In 2019, Furlan joined the New York City Ballet as a soloist. He became one of the very few dancers of the company that had never attended the affiliated School of American Ballet. The company also rarely recruits dancers from other companies. The previous year, three male principal dancers of the company had departed over sexual misconduct, in addition to Joaquin de Luz's retirement. Sensing an opportunity to fulfill his "dream of dancing at Balanchine’s house", Furlan contacted Peck, the company's resident choreographer and artistic advisor in early 2019 for a position at the company. He was offered a position after an audition.
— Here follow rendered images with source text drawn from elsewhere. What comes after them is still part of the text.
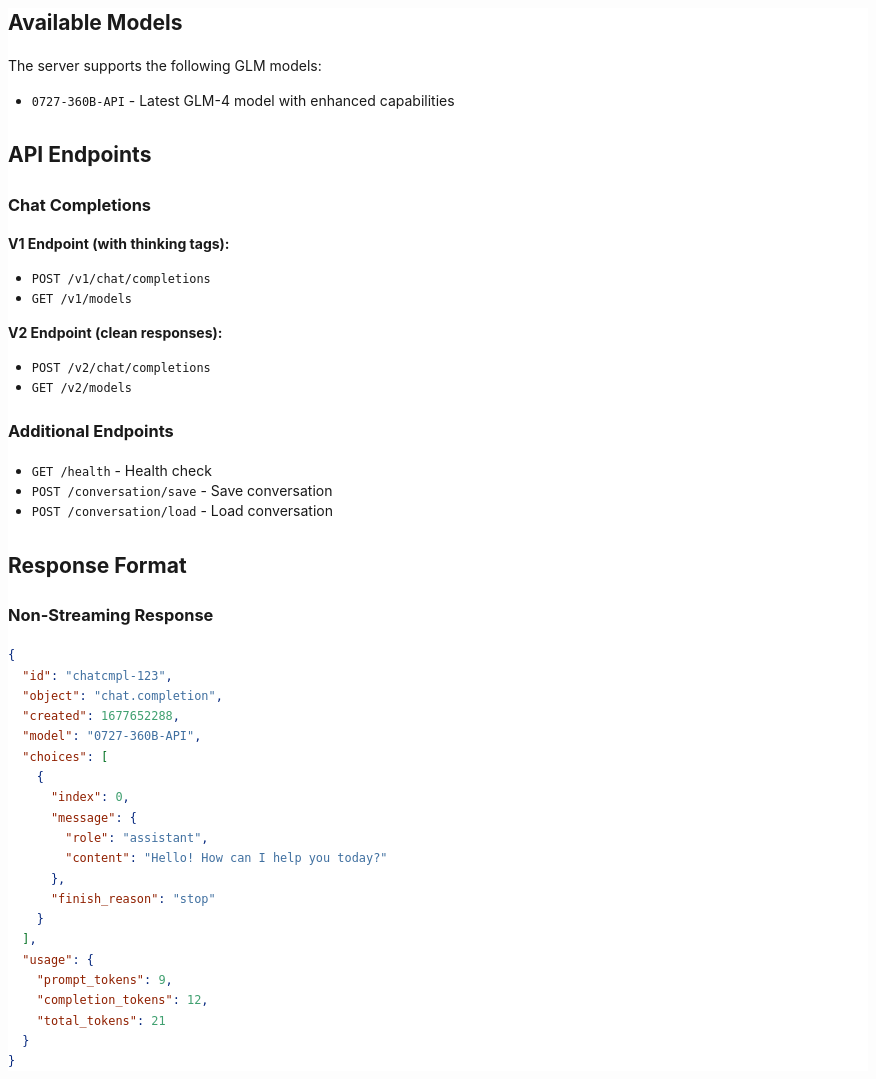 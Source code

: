 ## Available Models

The server supports the following GLM models:

- `0727-360B-API` - Latest GLM-4 model with enhanced capabilities

## API Endpoints

### Chat Completions

**V1 Endpoint (with thinking tags):**
- `POST /v1/chat/completions`
- `GET /v1/models`

**V2 Endpoint (clean responses):**
- `POST /v2/chat/completions`
- `GET /v2/models`

### Additional Endpoints

- `GET /health` - Health check
- `POST /conversation/save` - Save conversation
- `POST /conversation/load` - Load conversation

## Response Format

### Non-Streaming Response

```json
{
  "id": "chatcmpl-123",
  "object": "chat.completion",
  "created": 1677652288,
  "model": "0727-360B-API",
  "choices": [
    {
      "index": 0,
      "message": {
        "role": "assistant",
        "content": "Hello! How can I help you today?"
      },
      "finish_reason": "stop"
    }
  ],
  "usage": {
    "prompt_tokens": 9,
    "completion_tokens": 12,
    "total_tokens": 21
  }
}
```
He made his company debut during the first week of the company's fall season, when he filled in for an injured dancer in Wheeldon's DGV: Danse à Grande Vitesse, in a role in which he was cast at the last minute, and partnering Megan Fairchild, with whom he had never rehearsed, after learning the role in his apartment with a suitcase in three days.

In February 2020, Furlan reprised his role in Episodes, and taught it to Michael Trusnovec, a former Paul Taylor Dance Company, who shared the role with him. This marked the first time the New York City Ballet performed the Paul Taylor solo since 1989. As a soloist, he originated roles in Peck's Rotunda (2020) and Jamar Roberts' Emanon — in Two Movements (2022). He also danced in Balanchine's Serenade, Tschaikovsky Pas de Deux, (Note: At the New York City Ballet, the composer's last name is spelled "Tschaikovsky" rather than "Tchaikovsky" as he used the former spelling during a visit to New York in 1891.) La Valse and Kammermusik No. 2, Robbins' Dances at a Gathering, In G Major and Concertino, Peck's Everywhere We Go, Wheeldon's Polyphonia, Ratmansky's Russian Seasons, and as Prince Siegfried in Swan Lake.

In 2020, during the COVID-19 pandemic, Furlan had to return to Brazil due to a visa issue. As a result, he missed out on the company return to rehearsals in small bubbles, digital commissions and the company's appearance in Saratoga Springs, New York. He returned to New York in July 2021, after 14 months in Brazil, and resumed performing in September.

In 2022, Furlan was promoted to principal dancer, following several veteran dancers' retirements.